Problem details> Copy the data exactly from the line that contains "FWIW, this stuff" through the line that contains "which doesn't quite", keeping both end lines and leaving out everything else.

Supplied data>
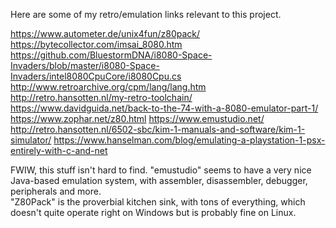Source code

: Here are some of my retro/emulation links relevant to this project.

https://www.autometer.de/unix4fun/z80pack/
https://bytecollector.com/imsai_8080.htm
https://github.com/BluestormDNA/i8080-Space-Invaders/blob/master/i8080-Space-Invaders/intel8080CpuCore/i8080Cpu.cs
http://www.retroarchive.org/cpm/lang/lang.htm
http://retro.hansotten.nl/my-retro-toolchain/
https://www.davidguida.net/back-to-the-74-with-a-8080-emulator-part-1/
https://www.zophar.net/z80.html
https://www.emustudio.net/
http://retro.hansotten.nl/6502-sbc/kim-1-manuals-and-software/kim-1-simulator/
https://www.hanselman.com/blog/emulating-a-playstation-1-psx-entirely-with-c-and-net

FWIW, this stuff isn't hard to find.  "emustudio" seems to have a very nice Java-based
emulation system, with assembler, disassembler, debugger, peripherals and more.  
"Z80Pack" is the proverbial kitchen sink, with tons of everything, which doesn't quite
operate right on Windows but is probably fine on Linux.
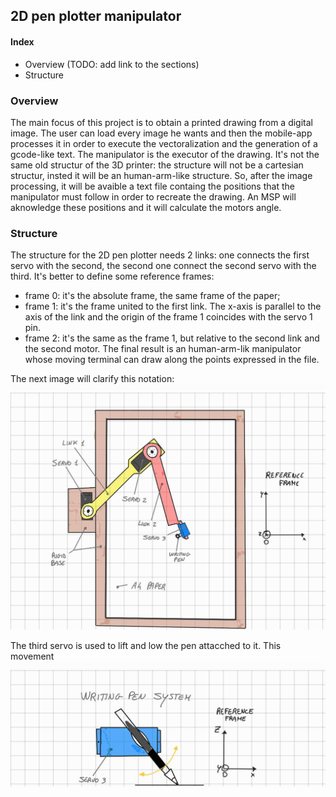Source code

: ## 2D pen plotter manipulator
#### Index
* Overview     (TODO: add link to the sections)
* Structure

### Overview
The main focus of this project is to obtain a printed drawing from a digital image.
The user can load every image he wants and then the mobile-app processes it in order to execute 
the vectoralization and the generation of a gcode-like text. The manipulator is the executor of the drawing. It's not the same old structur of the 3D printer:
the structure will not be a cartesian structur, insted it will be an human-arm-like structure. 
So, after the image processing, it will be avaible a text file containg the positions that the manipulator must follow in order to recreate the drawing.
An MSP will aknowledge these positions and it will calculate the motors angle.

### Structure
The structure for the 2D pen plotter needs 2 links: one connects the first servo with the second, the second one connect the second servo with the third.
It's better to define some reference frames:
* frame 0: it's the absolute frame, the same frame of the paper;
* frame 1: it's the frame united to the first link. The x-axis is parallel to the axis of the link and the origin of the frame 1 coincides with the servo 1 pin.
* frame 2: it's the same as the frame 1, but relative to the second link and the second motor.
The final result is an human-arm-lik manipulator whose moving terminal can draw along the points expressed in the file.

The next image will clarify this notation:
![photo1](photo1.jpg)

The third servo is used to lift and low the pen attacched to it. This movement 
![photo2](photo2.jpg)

==

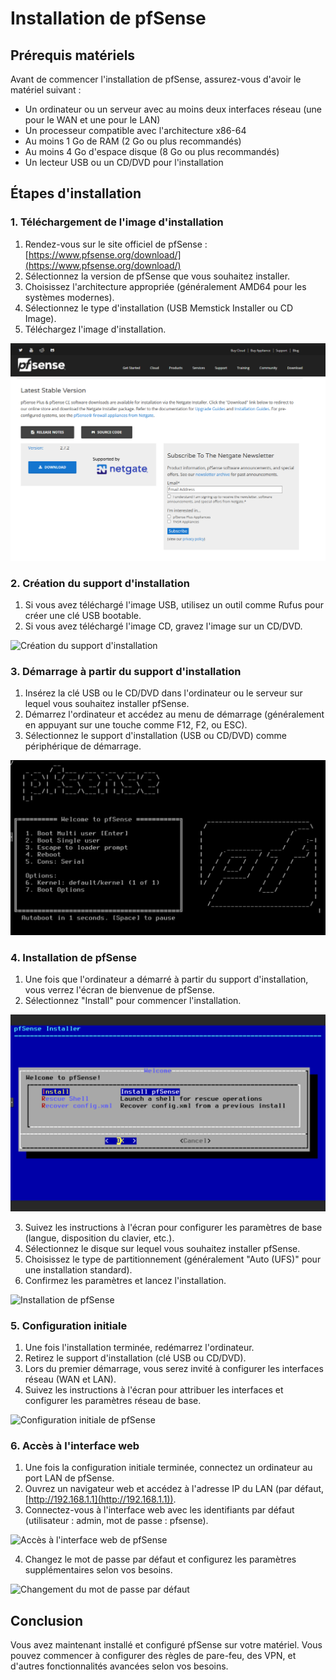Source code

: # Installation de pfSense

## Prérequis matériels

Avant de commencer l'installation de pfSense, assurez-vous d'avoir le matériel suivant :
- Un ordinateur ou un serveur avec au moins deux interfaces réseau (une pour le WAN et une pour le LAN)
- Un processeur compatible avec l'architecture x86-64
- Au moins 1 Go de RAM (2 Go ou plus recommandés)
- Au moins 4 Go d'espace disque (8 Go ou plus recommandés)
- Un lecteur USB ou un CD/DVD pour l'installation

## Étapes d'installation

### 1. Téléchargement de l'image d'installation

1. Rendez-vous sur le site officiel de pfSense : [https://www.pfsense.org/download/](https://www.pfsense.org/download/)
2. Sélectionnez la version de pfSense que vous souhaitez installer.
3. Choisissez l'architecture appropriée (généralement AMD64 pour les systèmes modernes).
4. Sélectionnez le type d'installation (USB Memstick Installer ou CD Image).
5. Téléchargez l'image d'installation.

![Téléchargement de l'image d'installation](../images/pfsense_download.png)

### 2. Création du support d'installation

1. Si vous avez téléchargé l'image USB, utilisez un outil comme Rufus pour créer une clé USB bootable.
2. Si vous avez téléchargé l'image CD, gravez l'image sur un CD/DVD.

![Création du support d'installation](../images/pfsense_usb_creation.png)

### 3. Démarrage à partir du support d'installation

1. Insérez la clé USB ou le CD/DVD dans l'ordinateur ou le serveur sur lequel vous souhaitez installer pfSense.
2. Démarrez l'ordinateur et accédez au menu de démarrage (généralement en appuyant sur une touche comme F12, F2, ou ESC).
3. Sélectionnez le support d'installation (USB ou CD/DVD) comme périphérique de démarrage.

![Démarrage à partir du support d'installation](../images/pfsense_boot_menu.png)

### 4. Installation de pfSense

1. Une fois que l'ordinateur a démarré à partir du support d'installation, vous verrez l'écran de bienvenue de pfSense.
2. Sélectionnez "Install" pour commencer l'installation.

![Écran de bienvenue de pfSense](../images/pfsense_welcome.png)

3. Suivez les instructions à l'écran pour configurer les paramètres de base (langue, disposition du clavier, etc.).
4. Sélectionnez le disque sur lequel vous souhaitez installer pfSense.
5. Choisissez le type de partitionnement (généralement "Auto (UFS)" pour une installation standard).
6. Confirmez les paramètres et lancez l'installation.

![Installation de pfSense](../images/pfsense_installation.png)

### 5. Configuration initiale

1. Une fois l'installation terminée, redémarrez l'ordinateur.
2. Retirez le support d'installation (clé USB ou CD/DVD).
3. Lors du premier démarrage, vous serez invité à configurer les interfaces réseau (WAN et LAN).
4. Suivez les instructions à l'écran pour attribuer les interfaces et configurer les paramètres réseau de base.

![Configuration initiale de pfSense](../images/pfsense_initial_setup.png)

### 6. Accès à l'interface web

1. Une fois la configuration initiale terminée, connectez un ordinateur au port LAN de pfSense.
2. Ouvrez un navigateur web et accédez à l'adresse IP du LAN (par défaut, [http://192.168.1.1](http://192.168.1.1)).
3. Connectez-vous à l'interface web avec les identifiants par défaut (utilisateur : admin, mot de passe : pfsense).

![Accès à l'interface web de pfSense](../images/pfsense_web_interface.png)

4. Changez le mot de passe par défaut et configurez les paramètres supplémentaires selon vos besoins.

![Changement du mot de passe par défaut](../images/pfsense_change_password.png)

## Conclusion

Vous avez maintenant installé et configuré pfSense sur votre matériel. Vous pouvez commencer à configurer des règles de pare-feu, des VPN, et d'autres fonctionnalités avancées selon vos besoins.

Exercise response>
FWIW, this stuff isn't hard to find.  "emustudio" seems to have a very nice Java-based
emulation system, with assembler, disassembler, debugger, peripherals and more.  
"Z80Pack" is the proverbial kitchen sink, with tons of everything, which doesn't quite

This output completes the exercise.